[Python-Dev] PyParallel update

Sun Sep 6 17:19:54 CEST 2015

[CC'ing python-dev@ for those that are curious; please drop and keep
follow-up discussion to python-ideas@]

Hi folks,

I've made a lot of progress on PyParallel since the PyCon dev summit
(https://speakerdeck.com/trent/pyparallel-pycon-2015-language-summit); I
fixed the outstanding breakage with generators, exceptions and whatnot.
I got the "instantaneous Wiki search server" working[1] and implemented
the entire TechEmpower Frameworks Benchmark Suite[2], including a
PyParallel-friendly pyodbc module, allowing database connections and
querying in parallel.

[1]:
https://github.com/pyparallel/pyparallel/blob/branches/3.3-px/examples/wiki/wiki.py
[2]:
https://github.com/pyparallel/pyparallel/blob/branches/3.3-px/examples/tefb/tefb.py

I set up a landing page for the project:

    http://pyparallel.org

And there was some good discussion on reddit earlier this week:

    https://www.reddit.com/r/programming/comments/3jhv80/pyparallel_an_experimental_proofofconcept_fork_of/

I've put together some documentation on the project, its aims, and
the key parts of the solution regarding the parallelism through
simple client/server paradigms.  This documentation is available
directly on the github landing page for the project:

    https://github.com/pyparallel/pyparallel

Writing that documentation forced me to formalize (or at least commit)
to the restrictions/trade-offs that PyParallel would introduce, and I'm
pretty happy I was basically able to boil it down into a single rule:

    Don't persist parallel objects.

That keeps the mental model very simple.  You don't need to worry about
locking or ownership or races or anything like that.  Just don't persist
parallel objects, that's the only thing you have to remember.

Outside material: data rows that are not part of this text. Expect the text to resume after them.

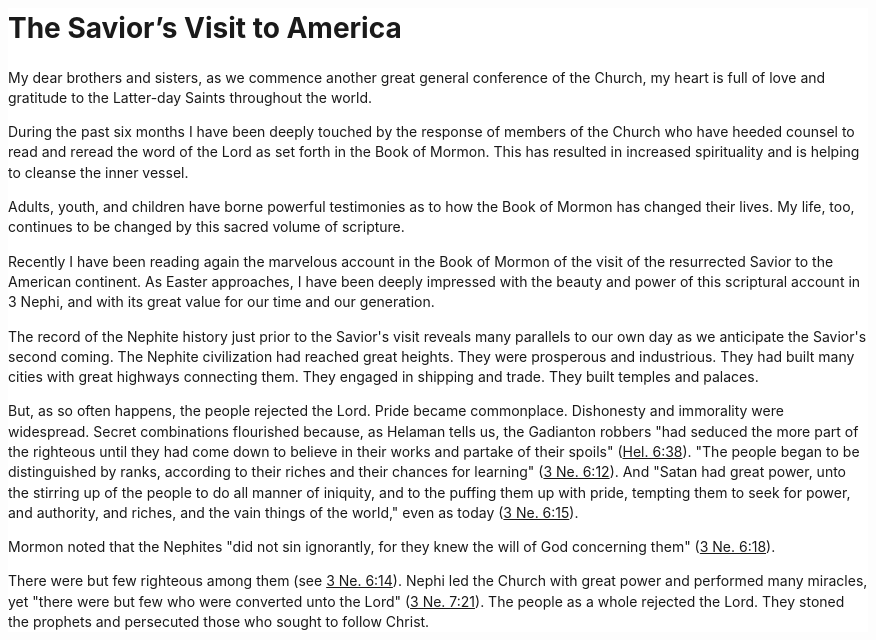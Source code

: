 # The Savior’s Visit to America

My dear brothers and sisters, as we commence another great general conference
of the Church, my heart is full of love and gratitude to the Latter-day Saints
throughout the world.

During the past six months I have been deeply touched by the response of
members of the Church who have heeded counsel to read and reread the word of
the Lord as set forth in the Book of Mormon. This has resulted in increased
spirituality and is helping to cleanse the inner vessel.

Adults, youth, and children have borne powerful testimonies as to how the Book
of Mormon has changed their lives. My life, too, continues to be changed by
this sacred volume of scripture.

Recently I have been reading again the marvelous account in the Book of Mormon
of the visit of the resurrected Savior to the American continent. As Easter
approaches, I have been deeply impressed with the beauty and power of this
scriptural account in 3 Nephi, and with its great value for our time and our
generation.

The record of the Nephite history just prior to the Savior's visit reveals
many parallels to our own day as we anticipate the Savior's second coming. The
Nephite civilization had reached great heights. They were prosperous and
industrious. They had built many cities with great highways connecting them.
They engaged in shipping and trade. They built temples and palaces.

But, as so often happens, the people rejected the Lord. Pride became
commonplace. Dishonesty and immorality were widespread. Secret combinations
flourished because, as Helaman tells us, the Gadianton robbers "had seduced
the more part of the righteous until they had come down to believe in their
works and partake of their spoils" ([Hel.
6:38](https://www.lds.org/scriptures/bofm/hel/6.38?lang=eng#37)). "The people
began to be distinguished by ranks, according to their riches and their
chances for learning" ([3 Ne.
6:12](https://www.lds.org/scriptures/bofm/3-ne/6.12?lang=eng#11)). And "Satan
had great power, unto the stirring up of the people to do all manner of
iniquity, and to the puffing them up with pride, tempting them to seek for
power, and authority, and riches, and the vain things of the world," even as
today ([3 Ne.
6:15](https://www.lds.org/scriptures/bofm/3-ne/6.15?lang=eng#14)).

Mormon noted that the Nephites "did not sin ignorantly, for they knew the will
of God concerning them" ([3 Ne.
6:18](https://www.lds.org/scriptures/bofm/3-ne/6.18?lang=eng#17)).

There were but few righteous among them (see [3 Ne.
6:14](https://www.lds.org/scriptures/bofm/3-ne/6.14?lang=eng#13)). Nephi led
the Church with great power and performed many miracles, yet "there were but
few who were converted unto the Lord" ([3 Ne.
7:21](https://www.lds.org/scriptures/bofm/3-ne/7.21?lang=eng#20)). The people
as a whole rejected the Lord. They stoned the prophets and persecuted those
who sought to follow Christ.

It's actually really easy to convert existing C code or Python code into
something that is suitable for calling from within a parallel callback by
just ensuring that rule isn't violated.  It took about four hours to figure
out how NumPy allocated stuff and add in the necessary PyParallel-aware
tweaks, and not that much longer for pyodbc.  (Most stuff "just works",
though.)  (The ABI changes would mean this is a Python 4.x type of
thing; there are fancy ways we could avoid ABI changes and get this
working on Python 3.x, but, eh, I like the 4.x target.  It's realistic.)

The other thing that clicked is that asyncio and PyParallel would
actually work really well together for exploiting client-driven
parallelism (PyParallel really is only suited to server-oriented
parallelism at the moment, i.e. serving HTTP requests in parallel).

With asyncio, though, you could keep the main-thread/single-thread
client-drives-computation paradigm, but have it actually dispatch work
to parallel.server() objects behind the scenes.  For example, in order
to process all files in a directory in parallel, asyncio would request a
directory listing (i.e. issue a GET /) which the PyParallel HTTP server
would return, it would then create non-blocking client connections to
the same server and invoke whatever HTTP method is desired to do the
file processing.  You can either choose to write the new results from
within the parallel context (which could then be accessed as normal
files via HTTP), or you could have PyParallel return json/bytes, which
could then be aggregated by asyncio.

Everything is within the same process, so you get all the benefits that
provides (free access to anything within scope, like large data
structures, from within parallel contexts).  You can synchronously call
back into the main thread from a parallel thread, too, if you wanted to
update a complex data structure directly.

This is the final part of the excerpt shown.